» Problem: Below are several entries. Transcribe exactly those lines that fall from the one with "explain any additional" through the one with "we end up with", end lines included.

» Supplied information:
-- Opening Marker --

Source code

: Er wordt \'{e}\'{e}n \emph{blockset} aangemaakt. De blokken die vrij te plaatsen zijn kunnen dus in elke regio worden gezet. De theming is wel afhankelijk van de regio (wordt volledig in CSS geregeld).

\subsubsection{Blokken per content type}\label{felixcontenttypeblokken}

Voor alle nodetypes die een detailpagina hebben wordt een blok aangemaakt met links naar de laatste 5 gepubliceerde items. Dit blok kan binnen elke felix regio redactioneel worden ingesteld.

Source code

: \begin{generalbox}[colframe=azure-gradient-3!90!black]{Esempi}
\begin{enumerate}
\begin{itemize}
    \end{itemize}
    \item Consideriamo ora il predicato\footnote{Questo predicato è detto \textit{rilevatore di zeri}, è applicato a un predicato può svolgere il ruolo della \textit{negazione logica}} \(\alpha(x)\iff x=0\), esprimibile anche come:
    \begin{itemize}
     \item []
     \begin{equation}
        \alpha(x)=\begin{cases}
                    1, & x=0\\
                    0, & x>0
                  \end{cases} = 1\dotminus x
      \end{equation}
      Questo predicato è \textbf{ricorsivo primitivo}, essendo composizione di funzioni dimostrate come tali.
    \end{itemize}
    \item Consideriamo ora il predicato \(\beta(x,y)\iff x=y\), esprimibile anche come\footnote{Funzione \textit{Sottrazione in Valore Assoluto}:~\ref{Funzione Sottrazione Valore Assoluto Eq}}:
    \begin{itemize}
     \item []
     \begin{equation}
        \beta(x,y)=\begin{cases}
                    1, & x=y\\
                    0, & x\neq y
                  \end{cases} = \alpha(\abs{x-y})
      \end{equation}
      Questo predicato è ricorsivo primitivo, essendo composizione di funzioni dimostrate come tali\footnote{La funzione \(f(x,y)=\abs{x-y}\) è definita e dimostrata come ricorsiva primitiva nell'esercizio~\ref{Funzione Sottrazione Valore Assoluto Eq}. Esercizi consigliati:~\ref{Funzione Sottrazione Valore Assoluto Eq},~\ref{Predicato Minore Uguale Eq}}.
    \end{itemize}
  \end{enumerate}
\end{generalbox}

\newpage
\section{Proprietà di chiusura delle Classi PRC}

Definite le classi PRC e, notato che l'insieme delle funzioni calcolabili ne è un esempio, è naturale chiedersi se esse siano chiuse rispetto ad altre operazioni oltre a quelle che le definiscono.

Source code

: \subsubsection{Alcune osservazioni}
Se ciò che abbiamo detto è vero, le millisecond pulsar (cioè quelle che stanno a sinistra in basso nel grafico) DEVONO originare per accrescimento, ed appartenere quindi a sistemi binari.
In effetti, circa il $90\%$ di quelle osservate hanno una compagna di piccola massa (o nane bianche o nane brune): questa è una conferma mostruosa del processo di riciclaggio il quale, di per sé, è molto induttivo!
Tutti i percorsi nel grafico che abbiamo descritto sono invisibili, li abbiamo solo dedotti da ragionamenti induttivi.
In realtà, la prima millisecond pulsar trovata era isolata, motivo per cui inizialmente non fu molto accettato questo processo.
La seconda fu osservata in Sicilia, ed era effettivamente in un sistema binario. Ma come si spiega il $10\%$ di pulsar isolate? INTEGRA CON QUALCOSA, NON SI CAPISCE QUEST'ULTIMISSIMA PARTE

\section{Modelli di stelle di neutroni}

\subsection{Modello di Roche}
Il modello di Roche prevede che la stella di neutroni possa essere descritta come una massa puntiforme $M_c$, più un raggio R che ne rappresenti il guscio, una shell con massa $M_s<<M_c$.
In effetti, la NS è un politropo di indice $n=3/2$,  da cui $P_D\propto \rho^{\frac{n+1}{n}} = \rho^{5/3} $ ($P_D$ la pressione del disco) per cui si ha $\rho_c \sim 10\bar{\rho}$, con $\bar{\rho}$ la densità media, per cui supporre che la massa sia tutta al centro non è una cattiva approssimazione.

-- Closing Marker --
-- Opening Marker --

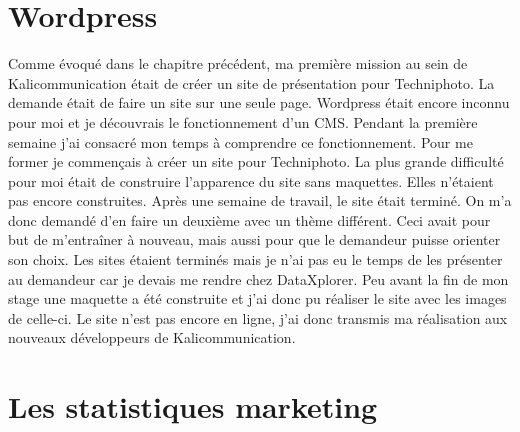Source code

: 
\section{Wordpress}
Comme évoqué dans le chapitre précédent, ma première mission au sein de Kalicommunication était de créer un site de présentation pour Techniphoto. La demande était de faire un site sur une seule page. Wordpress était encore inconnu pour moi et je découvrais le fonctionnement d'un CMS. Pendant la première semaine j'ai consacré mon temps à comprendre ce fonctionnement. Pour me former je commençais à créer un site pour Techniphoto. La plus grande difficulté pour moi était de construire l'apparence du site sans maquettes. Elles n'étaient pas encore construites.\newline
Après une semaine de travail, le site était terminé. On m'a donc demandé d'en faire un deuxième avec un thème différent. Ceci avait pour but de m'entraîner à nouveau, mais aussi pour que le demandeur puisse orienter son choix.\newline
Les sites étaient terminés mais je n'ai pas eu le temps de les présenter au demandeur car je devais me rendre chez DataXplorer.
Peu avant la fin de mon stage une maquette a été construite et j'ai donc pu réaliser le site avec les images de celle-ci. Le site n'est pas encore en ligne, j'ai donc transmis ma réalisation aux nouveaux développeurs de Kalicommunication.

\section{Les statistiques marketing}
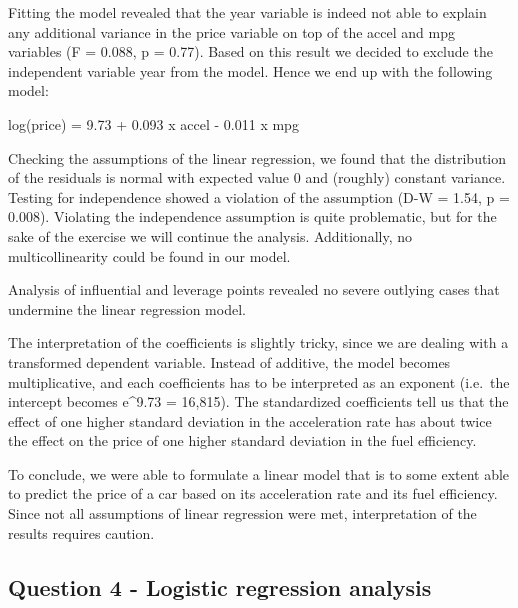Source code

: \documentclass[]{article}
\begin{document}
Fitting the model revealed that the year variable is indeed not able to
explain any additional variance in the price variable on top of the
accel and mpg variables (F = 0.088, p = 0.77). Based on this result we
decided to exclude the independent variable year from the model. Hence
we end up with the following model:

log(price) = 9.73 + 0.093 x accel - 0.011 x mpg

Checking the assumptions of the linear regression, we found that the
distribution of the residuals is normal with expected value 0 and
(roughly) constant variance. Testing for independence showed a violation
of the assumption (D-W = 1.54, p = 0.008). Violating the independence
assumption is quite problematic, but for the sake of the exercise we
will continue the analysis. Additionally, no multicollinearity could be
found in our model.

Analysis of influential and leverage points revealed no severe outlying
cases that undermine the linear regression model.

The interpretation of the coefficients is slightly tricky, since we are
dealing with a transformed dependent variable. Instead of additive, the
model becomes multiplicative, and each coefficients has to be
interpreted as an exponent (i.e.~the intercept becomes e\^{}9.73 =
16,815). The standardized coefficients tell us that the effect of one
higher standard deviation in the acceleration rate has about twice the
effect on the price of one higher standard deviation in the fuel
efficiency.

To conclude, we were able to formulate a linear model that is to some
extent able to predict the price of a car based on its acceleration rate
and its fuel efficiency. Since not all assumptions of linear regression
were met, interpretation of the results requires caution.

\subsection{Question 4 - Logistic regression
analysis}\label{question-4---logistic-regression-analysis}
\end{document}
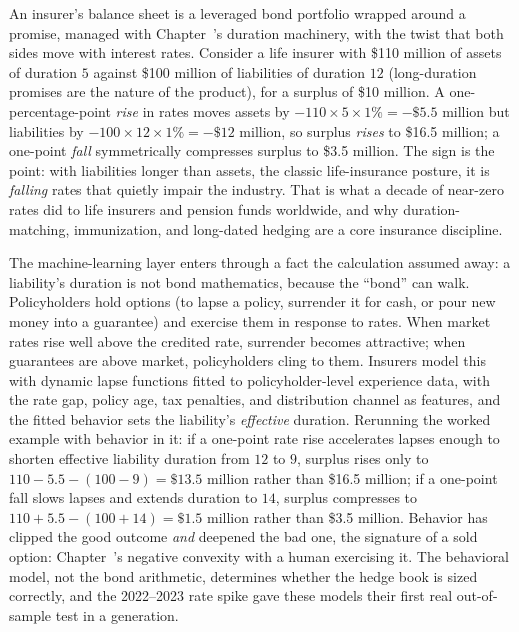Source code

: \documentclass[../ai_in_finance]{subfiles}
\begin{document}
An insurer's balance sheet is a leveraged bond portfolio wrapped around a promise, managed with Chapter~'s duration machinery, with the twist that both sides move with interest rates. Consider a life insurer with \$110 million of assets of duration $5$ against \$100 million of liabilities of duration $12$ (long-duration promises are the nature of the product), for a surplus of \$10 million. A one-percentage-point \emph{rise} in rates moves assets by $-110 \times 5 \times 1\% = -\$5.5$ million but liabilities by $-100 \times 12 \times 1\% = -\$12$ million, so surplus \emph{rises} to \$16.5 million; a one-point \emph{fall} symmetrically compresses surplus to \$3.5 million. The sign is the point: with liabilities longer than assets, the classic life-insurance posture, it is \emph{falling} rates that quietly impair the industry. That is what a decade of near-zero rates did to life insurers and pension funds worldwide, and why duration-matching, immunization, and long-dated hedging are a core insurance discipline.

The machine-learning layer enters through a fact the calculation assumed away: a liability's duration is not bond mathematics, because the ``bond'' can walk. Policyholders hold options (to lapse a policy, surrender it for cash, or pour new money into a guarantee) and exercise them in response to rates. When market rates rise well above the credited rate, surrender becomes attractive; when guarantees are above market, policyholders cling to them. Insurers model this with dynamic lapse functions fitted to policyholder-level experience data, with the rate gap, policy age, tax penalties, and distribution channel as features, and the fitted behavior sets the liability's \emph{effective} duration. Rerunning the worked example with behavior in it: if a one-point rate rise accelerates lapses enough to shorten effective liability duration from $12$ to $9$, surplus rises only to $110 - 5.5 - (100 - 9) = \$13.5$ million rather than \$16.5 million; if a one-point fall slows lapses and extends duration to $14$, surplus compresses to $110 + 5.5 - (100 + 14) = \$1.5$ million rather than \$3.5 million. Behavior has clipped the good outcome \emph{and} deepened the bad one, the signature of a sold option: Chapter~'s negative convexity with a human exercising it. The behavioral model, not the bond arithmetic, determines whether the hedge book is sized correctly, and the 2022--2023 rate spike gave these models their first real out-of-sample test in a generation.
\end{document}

-- Closing Marker --

» Answer space:
explain any additional variance in the price variable on top of the
accel and mpg variables (F = 0.088, p = 0.77). Based on this result we
decided to exclude the independent variable year from the model. Hence
we end up with the following model:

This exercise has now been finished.